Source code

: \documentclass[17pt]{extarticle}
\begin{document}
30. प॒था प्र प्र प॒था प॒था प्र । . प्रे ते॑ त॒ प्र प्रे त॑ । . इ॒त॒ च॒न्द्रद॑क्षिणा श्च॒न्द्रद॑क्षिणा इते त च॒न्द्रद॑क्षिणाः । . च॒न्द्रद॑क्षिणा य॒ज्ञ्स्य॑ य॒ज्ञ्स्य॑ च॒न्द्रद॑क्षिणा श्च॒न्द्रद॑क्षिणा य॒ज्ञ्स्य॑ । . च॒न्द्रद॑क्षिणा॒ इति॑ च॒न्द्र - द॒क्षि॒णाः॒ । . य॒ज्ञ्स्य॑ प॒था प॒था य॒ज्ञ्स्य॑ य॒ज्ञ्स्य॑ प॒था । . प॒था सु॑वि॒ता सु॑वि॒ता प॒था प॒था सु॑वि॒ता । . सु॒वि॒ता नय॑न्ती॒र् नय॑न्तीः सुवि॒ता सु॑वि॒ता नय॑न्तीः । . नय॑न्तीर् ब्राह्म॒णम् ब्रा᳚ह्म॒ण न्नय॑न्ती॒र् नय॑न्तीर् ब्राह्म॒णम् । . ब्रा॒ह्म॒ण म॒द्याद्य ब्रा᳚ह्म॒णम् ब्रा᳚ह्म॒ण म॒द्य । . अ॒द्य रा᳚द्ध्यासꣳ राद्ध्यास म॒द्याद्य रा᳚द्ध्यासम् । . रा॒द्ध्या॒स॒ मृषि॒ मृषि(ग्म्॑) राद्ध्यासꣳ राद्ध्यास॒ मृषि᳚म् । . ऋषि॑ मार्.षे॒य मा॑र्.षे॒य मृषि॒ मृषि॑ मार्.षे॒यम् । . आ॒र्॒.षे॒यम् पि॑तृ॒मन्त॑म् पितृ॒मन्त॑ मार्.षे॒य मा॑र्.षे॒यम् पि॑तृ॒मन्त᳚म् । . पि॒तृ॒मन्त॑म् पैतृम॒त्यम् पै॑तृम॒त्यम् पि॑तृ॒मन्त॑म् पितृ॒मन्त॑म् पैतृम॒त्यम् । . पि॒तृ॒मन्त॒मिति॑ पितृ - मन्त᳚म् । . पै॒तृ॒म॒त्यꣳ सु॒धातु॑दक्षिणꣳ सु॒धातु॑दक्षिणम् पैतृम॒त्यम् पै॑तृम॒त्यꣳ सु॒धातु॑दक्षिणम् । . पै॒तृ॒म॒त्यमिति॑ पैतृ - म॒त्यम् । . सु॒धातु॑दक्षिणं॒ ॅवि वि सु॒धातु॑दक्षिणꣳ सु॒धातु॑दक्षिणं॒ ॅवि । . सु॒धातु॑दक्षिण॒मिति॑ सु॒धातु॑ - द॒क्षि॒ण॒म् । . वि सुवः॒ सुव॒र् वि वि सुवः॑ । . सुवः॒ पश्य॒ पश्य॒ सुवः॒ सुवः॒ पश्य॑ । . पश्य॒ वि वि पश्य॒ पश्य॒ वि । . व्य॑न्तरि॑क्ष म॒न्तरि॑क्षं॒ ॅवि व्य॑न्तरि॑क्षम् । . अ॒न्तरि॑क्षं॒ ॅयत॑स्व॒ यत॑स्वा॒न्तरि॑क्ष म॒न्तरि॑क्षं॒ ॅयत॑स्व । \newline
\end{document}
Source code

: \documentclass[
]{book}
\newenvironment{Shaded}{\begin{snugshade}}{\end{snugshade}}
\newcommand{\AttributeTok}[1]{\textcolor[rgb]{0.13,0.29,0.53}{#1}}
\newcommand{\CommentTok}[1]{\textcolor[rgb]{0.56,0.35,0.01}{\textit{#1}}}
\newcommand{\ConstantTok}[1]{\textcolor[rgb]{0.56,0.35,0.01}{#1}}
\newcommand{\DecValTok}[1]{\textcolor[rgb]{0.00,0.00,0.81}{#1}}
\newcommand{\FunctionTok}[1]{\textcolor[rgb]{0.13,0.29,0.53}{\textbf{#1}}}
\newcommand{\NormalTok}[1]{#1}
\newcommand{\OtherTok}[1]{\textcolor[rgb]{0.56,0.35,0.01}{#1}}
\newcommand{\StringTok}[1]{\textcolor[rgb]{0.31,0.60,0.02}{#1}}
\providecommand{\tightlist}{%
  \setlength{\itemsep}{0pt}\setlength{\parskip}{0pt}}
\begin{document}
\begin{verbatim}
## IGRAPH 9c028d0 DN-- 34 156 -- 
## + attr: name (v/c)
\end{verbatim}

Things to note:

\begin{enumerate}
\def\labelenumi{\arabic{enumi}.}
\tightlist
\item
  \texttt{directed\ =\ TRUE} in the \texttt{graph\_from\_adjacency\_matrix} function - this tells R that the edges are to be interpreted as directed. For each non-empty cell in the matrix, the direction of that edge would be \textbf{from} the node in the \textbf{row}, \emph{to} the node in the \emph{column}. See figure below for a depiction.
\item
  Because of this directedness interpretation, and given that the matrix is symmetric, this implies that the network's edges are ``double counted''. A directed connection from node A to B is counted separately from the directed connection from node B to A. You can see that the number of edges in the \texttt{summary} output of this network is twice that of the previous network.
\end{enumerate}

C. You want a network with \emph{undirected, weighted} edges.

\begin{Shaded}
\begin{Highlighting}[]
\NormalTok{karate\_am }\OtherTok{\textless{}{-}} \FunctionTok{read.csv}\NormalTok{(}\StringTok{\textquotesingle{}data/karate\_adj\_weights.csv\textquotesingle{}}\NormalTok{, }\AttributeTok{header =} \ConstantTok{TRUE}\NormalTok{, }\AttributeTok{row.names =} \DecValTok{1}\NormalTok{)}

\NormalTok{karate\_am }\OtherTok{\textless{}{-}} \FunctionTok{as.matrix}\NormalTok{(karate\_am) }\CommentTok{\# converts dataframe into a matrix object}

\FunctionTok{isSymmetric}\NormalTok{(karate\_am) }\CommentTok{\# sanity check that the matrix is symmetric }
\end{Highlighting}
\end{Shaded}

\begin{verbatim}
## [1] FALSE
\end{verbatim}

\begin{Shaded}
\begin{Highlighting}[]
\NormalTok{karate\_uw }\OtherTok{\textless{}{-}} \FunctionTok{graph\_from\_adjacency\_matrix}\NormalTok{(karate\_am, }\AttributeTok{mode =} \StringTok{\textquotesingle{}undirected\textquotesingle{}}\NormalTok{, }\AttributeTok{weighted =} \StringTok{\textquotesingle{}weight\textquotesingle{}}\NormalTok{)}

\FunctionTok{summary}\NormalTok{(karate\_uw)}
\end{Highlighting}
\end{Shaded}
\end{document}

________________________

ASSIGNMENT:
Reproduce all of the listing, exactly as given.

EXERCISE SOLUTION:
Source code

: \documentclass[17pt]{extarticle}
\begin{document}
30. प॒था प्र प्र प॒था प॒था प्र । . प्रे ते॑ त॒ प्र प्रे त॑ । . इ॒त॒ च॒न्द्रद॑क्षिणा श्च॒न्द्रद॑क्षिणा इते त च॒न्द्रद॑क्षिणाः । . च॒न्द्रद॑क्षिणा य॒ज्ञ्स्य॑ य॒ज्ञ्स्य॑ च॒न्द्रद॑क्षिणा श्च॒न्द्रद॑क्षिणा य॒ज्ञ्स्य॑ । . च॒न्द्रद॑क्षिणा॒ इति॑ च॒न्द्र - द॒क्षि॒णाः॒ । . य॒ज्ञ्स्य॑ प॒था प॒था य॒ज्ञ्स्य॑ य॒ज्ञ्स्य॑ प॒था । . प॒था सु॑वि॒ता सु॑वि॒ता प॒था प॒था सु॑वि॒ता । . सु॒वि॒ता नय॑न्ती॒र् नय॑न्तीः सुवि॒ता सु॑वि॒ता नय॑न्तीः । . नय॑न्तीर् ब्राह्म॒णम् ब्रा᳚ह्म॒ण न्नय॑न्ती॒र् नय॑न्तीर् ब्राह्म॒णम् । . ब्रा॒ह्म॒ण म॒द्याद्य ब्रा᳚ह्म॒णम् ब्रा᳚ह्म॒ण म॒द्य । . अ॒द्य रा᳚द्ध्यासꣳ राद्ध्यास म॒द्याद्य रा᳚द्ध्यासम् । . रा॒द्ध्या॒स॒ मृषि॒ मृषि(ग्म्॑) राद्ध्यासꣳ राद्ध्यास॒ मृषि᳚म् । . ऋषि॑ मार्.षे॒य मा॑र्.षे॒य मृषि॒ मृषि॑ मार्.षे॒यम् । . आ॒र्॒.षे॒यम् पि॑तृ॒मन्त॑म् पितृ॒मन्त॑ मार्.षे॒य मा॑र्.षे॒यम् पि॑तृ॒मन्त᳚म् । . पि॒तृ॒मन्त॑म् पैतृम॒त्यम् पै॑तृम॒त्यम् पि॑तृ॒मन्त॑म् पितृ॒मन्त॑म् पैतृम॒त्यम् । . पि॒तृ॒मन्त॒मिति॑ पितृ - मन्त᳚म् । . पै॒तृ॒म॒त्यꣳ सु॒धातु॑दक्षिणꣳ सु॒धातु॑दक्षिणम् पैतृम॒त्यम् पै॑तृम॒त्यꣳ सु॒धातु॑दक्षिणम् । . पै॒तृ॒म॒त्यमिति॑ पैतृ - म॒त्यम् । . सु॒धातु॑दक्षिणं॒ ॅवि वि सु॒धातु॑दक्षिणꣳ सु॒धातु॑दक्षिणं॒ ॅवि । . सु॒धातु॑दक्षिण॒मिति॑ सु॒धातु॑ - द॒क्षि॒ण॒म् । . वि सुवः॒ सुव॒र् वि वि सुवः॑ । . सुवः॒ पश्य॒ पश्य॒ सुवः॒ सुवः॒ पश्य॑ । . पश्य॒ वि वि पश्य॒ पश्य॒ वि । . व्य॑न्तरि॑क्ष म॒न्तरि॑क्षं॒ ॅवि व्य॑न्तरि॑क्षम् । . अ॒न्तरि॑क्षं॒ ॅयत॑स्व॒ यत॑स्वा॒न्तरि॑क्ष म॒न्तरि॑क्षं॒ ॅयत॑स्व । \newline
\end{document}
Source code

: \documentclass[
]{book}
\newenvironment{Shaded}{\begin{snugshade}}{\end{snugshade}}
\newcommand{\AttributeTok}[1]{\textcolor[rgb]{0.13,0.29,0.53}{#1}}
\newcommand{\CommentTok}[1]{\textcolor[rgb]{0.56,0.35,0.01}{\textit{#1}}}
\newcommand{\ConstantTok}[1]{\textcolor[rgb]{0.56,0.35,0.01}{#1}}
\newcommand{\DecValTok}[1]{\textcolor[rgb]{0.00,0.00,0.81}{#1}}
\newcommand{\FunctionTok}[1]{\textcolor[rgb]{0.13,0.29,0.53}{\textbf{#1}}}
\newcommand{\NormalTok}[1]{#1}
\newcommand{\OtherTok}[1]{\textcolor[rgb]{0.56,0.35,0.01}{#1}}
\newcommand{\StringTok}[1]{\textcolor[rgb]{0.31,0.60,0.02}{#1}}
\providecommand{\tightlist}{%
  \setlength{\itemsep}{0pt}\setlength{\parskip}{0pt}}
\begin{document}
\begin{verbatim}
## IGRAPH 9c028d0 DN-- 34 156 -- 
## + attr: name (v/c)
\end{verbatim}

Things to note:

\begin{enumerate}
\def\labelenumi{\arabic{enumi}.}
\tightlist
\item
  \texttt{directed\ =\ TRUE} in the \texttt{graph\_from\_adjacency\_matrix} function - this tells R that the edges are to be interpreted as directed. For each non-empty cell in the matrix, the direction of that edge would be \textbf{from} the node in the \textbf{row}, \emph{to} the node in the \emph{column}. See figure below for a depiction.
\item
  Because of this directedness interpretation, and given that the matrix is symmetric, this implies that the network's edges are ``double counted''. A directed connection from node A to B is counted separately from the directed connection from node B to A. You can see that the number of edges in the \texttt{summary} output of this network is twice that of the previous network.
\end{enumerate}

C. You want a network with \emph{undirected, weighted} edges.

\begin{Shaded}
\begin{Highlighting}[]
\NormalTok{karate\_am }\OtherTok{\textless{}{-}} \FunctionTok{read.csv}\NormalTok{(}\StringTok{\textquotesingle{}data/karate\_adj\_weights.csv\textquotesingle{}}\NormalTok{, }\AttributeTok{header =} \ConstantTok{TRUE}\NormalTok{, }\AttributeTok{row.names =} \DecValTok{1}\NormalTok{)}

\NormalTok{karate\_am }\OtherTok{\textless{}{-}} \FunctionTok{as.matrix}\NormalTok{(karate\_am) }\CommentTok{\# converts dataframe into a matrix object}

\FunctionTok{isSymmetric}\NormalTok{(karate\_am) }\CommentTok{\# sanity check that the matrix is symmetric }
\end{Highlighting}
\end{Shaded}

\begin{verbatim}
## [1] FALSE
\end{verbatim}

\begin{Shaded}
\begin{Highlighting}[]
\NormalTok{karate\_uw }\OtherTok{\textless{}{-}} \FunctionTok{graph\_from\_adjacency\_matrix}\NormalTok{(karate\_am, }\AttributeTok{mode =} \StringTok{\textquotesingle{}undirected\textquotesingle{}}\NormalTok{, }\AttributeTok{weighted =} \StringTok{\textquotesingle{}weight\textquotesingle{}}\NormalTok{)}

\FunctionTok{summary}\NormalTok{(karate\_uw)}
\end{Highlighting}
\end{Shaded}
\end{document}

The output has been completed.